How do we keep track of the image sizes after convolutions, poolings and padding ?

Pytorch documentation displays the equations to compute the image size.
Check the documentation of each layer!
https://pytorch.org/docs/stable/generated/torch.nn.Conv2d.html#torch.nn.Conv2d
https://pytorch.org/docs/stable/generated/torch.nn.MaxPool2d.html#torch.nn.MaxPool2d

It is the same equation for Conv2D and MaxPooling2D :

$H_{out} = \frac{H_{in} + 2padding - dilation*(kernel - 1) - 1}{stride} + 1$
$W_{out} = \frac{W_{in} + 2padding - dilation*(kernel - 1) - 1}{stride} + 1$

If `padding='same'`, the output image after the convolution layer will be the same size as the input image.
Let's perform a safety check below using the equation provided by pytorch:

In [None]:
# Function to compute size after conv2D layer or maxpooling 2D layer and to compute the value of padding when using padding='same'

def func_output_size(input_size, padding=0, stride=1, dilation=1, kernel_size=None):
  return (input_size + 2*padding - dilation*(kernel_size-1) - 1)/stride + 1

def func_same_padding_value(input_size, stride=1, dilation=1, kernel_size=None):
  return ((input_size-1)*stride + 1 - input_size + dilation*(kernel_size-1))/2

In [None]:
pad = func_same_padding_value(32, stride=1, dilation=1, kernel_size=3)
print(pad)

In [None]:
size = func_output_size(input_size=32, padding=pad, kernel_size=3, stride = 1, dilation=1)
print(size)

You should find an output size of 32 which corresponds to the input size of our images (32x32 since we have squared images) which is precisely what we wanted using `padding=same`.

Now, let's track the size of images and feature maps through the network:

In [None]:
# We use 2 conv2d layers with padding='same' meaning that our feature maps are still of size 32x32 after these layers.
print(f"Size after 1st Conv2D layer: ({size}, {size})")
print(f"Size after 2nd Conv2D layer: ({size}, {size})")
# Then we use a maxpooling layer
size_after_pooling = func_output_size(input_size=32, padding=0, kernel_size=2, stride = 2, dilation=1)
print(f"Size after MaxPooling2D layer: ({size_after_pooling}, {size_after_pooling})")
# At this point we have specified 32 squared filters, therefore, if we flatten our images we end up multiplying all dimensions (CxHxW):
print(f"Size after flattening: {32*size_after_pooling*size_after_pooling}")

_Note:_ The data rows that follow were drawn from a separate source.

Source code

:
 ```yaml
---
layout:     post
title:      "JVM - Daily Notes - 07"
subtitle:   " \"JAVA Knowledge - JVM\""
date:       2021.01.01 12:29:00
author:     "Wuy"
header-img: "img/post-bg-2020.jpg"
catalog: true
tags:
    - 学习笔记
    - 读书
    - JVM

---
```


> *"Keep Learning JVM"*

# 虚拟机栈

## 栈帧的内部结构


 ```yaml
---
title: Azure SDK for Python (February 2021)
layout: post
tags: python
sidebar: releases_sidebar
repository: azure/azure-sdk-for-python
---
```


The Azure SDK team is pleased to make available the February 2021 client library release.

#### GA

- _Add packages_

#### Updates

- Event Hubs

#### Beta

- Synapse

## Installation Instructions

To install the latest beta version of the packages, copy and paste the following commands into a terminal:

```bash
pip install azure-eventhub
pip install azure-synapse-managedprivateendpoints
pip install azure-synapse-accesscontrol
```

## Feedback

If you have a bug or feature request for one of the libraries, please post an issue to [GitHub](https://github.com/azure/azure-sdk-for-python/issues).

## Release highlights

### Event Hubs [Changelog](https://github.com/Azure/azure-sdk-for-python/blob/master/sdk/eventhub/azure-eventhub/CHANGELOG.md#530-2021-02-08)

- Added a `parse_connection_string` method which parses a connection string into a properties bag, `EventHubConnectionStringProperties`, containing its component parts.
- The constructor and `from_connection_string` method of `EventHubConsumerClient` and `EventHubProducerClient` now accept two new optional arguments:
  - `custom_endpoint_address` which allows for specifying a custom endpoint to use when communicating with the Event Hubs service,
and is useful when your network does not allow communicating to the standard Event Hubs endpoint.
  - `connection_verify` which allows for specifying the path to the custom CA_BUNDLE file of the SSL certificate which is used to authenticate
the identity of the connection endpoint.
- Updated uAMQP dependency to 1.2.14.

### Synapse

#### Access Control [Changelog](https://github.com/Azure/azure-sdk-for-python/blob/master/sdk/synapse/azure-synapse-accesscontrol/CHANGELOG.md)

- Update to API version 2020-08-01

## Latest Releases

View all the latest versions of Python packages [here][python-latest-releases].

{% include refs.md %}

This fits what we obtained when printing the model (`print(net)`).


#### Set the criterion and the optimizer

In [None]:
import torch.optim as optim

output_fn = torch.nn.Softmax(dim=1) # we instantiate the softmax activation function for the output probabilities
criterion = nn.CrossEntropyLoss() # we instantiate the loss function
optimizer = optim.Adam(net.parameters(), lr=0.001) # we instantiate Adam optimizer that takes as inputs the model parameters and learning rate

/!\ The `nn.CrossEntropyLoss()` function takes as inputs non normalized predictions (before a sigmoid or softmax activation function for instance).
Check the documentation: https://pytorch.org/docs/stable/generated/torch.nn.CrossEntropyLoss.html

The targets to predict should not necessarily be one-hot encoded this time.

**label_smoothing**: smoothes the target labels to intermediate values instead of hard probabilities of 0 and 1: "The targets become a mixture of the original ground truth and a uniform distribution."

In [None]:
# Compared to keras, we need to instantiate our performance metric
def get_accuracy(y_true, y_pred):
    return int(np.sum(np.equal(y_true,y_pred))) / y_true.shape[0]

Launch the training

In [None]:
from tqdm import tqdm

In [None]:
# Init
epochs = 2
output_fn = torch.nn.Softmax(dim=1) # we instantiate the softmax activation function for the output probabilities
criterion = nn.CrossEntropyLoss() # we instantiate the loss function
optimizer = optim.Adam(model.parameters(), lr=0.001) # we instantiate Adam optimizer that takes as inputs the model parameters and learning rate

loss_valid,acc_valid =[],[]
loss_train,acc_train =[],[]

for epoch in tqdm(range(epochs)):

  # Training loop
  net.train() # always specify that the model is in training mode
  running_loss = 0.0 # init loss
  running_acc = 0.

  # Loop over batches returned by the data loader
  for idx, batch in enumerate(trainloader):

    # get the inputs; batch is a tuple of (inputs, labels)
    inputs, labels = batch
    inputs = inputs.to(device) # put the data on the same device as the model
    labels = labels.to(device)

    # put to zero the parameters gradients at each iteration to avoid accumulations
    optimizer.zero_grad()

    # forward pass + backward pass + update the model parameters
    out = net(x=inputs) # get predictions
    loss = criterion(out, labels) # compute loss
    loss.backward() # compute gradients
    optimizer.step() # update model parameters according to these gradients and our optimizer strategy

    # Iteration train metrics
    running_loss += loss.view(1).item()
    t_out = output_fn(out.detach()).cpu().numpy() # compute softmax (previously instantiated) and detach predictions from the model graph
    t_out=t_out.argmax(axis=1)  # the class with the highest energy is what we choose as prediction
    ground_truth = labels.cpu().numpy() # detach the labels from GPU device
    running_acc += get_accuracy(ground_truth, t_out)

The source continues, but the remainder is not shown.